I am trying to build a suffix tree for millions of reads with Seqan. Since the number of sequences is so big, I need some lazy implementation where only nodes in certain range of levels are retained. Is there any way to do this. Right now this is what I have and it ran out of memory at the construction step.
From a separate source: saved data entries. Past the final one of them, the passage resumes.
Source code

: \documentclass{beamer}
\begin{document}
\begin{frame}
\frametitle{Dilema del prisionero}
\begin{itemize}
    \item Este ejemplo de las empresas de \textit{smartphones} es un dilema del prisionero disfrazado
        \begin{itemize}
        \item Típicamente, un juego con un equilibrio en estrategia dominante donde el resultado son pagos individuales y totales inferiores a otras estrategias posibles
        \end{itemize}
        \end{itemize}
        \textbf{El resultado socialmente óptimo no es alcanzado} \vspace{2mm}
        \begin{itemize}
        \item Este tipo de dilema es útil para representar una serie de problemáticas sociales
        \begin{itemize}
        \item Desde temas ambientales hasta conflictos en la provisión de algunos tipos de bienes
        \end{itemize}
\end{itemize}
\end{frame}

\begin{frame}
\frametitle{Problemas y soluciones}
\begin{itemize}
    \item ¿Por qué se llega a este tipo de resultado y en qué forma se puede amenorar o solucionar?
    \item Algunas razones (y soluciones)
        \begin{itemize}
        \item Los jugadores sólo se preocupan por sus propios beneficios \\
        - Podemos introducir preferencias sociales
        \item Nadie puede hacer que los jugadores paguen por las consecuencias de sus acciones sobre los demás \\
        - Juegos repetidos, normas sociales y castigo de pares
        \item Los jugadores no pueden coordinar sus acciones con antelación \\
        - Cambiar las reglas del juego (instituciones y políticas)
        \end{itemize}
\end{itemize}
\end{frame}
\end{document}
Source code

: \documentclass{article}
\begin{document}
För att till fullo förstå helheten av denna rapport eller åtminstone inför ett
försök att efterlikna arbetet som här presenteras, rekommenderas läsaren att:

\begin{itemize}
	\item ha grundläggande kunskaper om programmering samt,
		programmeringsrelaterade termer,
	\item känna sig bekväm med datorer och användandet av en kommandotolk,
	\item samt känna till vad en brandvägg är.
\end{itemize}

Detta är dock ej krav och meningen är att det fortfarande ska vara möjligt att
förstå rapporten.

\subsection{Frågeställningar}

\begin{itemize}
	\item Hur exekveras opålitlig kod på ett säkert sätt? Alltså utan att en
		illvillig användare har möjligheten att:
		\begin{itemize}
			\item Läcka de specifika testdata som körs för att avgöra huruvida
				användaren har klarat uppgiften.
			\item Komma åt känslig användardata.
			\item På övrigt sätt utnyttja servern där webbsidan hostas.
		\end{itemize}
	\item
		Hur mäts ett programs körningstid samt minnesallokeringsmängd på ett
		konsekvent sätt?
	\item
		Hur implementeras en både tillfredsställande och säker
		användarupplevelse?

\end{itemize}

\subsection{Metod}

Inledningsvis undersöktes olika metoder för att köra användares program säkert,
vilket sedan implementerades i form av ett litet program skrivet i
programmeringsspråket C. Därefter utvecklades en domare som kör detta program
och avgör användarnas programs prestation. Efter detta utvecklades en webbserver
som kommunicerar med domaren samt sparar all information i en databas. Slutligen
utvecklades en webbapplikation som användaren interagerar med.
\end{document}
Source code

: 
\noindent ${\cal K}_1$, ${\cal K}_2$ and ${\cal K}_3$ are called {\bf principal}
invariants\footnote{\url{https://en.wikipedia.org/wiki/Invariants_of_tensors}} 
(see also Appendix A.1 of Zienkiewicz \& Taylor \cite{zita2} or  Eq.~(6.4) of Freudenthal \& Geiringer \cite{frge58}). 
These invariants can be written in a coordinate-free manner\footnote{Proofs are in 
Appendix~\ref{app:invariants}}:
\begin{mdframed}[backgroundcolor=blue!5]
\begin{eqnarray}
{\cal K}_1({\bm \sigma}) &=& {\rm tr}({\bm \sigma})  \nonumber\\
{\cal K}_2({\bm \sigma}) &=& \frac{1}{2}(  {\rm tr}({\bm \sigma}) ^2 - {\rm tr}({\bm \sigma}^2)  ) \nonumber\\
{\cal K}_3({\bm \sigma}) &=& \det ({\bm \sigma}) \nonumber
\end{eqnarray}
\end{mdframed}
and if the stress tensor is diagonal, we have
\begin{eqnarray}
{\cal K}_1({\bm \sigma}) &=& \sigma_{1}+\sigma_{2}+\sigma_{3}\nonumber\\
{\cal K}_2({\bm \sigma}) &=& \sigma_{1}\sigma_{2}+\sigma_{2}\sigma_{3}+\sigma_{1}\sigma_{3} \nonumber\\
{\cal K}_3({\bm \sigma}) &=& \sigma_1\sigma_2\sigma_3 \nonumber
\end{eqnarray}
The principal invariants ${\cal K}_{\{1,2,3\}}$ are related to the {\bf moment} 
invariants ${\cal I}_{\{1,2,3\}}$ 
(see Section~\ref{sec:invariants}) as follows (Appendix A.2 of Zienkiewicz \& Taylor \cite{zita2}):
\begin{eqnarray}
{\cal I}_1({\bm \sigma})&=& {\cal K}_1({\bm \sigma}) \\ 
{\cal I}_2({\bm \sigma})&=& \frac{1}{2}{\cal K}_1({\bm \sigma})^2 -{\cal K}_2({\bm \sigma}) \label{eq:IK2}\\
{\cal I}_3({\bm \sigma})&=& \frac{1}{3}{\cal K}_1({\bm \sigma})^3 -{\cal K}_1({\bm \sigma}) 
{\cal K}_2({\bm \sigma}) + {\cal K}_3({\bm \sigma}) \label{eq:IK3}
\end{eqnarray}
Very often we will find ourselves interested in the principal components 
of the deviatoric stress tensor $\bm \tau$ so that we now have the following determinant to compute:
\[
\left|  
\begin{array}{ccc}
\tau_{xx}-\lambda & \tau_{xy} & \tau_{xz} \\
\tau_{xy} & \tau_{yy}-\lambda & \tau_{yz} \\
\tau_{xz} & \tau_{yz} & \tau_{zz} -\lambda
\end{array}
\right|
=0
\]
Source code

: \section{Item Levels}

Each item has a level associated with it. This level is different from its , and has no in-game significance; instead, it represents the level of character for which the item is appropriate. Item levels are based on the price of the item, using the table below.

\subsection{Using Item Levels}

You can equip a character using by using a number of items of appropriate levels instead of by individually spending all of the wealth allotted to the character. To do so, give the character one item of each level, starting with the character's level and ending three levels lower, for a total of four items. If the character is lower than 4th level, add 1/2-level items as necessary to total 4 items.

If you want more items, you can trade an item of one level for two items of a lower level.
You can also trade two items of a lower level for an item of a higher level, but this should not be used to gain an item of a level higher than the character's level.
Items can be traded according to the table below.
It seems like the tree is not lazily evaluated at all.
int main (int argc, char const * argv[])
{
String<DnaQ> seq;
FragmentStore<> fragStore;
if (argc < 2 || !loadReads(fragStore, argv[1]))
return 1;
for (int j = 0; j < 5; ++j) {
seq = getRead(fragStore, j);
std::cout << seq << std::endl;
for (int i = 0; i < length(seq); ++i) {
std::cout << getQualityValue(seq[i]) << " ";
}
std::cout << std::endl;
}
typedef FragmentStore<>::TReadSeqStore TReadSeqStore;
typedef GetValue<TReadSeqStore>::Type TReadSeq;
typedef Index< TReadSeqStore, IndexWotd<TMyIndex> > TMyIndex;
TMyIndex myIndex(fragStore.readSeqStore);
}
Can you provide a link to the library's source? The SeqAn website has a few different downloads, not sure exactly what you're using.
If they expose a stream interface perhaps you can inject your own layer of buffering. It sounds like your looking for a way to offload the virtual memory pressure. Having the flexibility to inject your own buffering strategy may provide your scenario with the best results.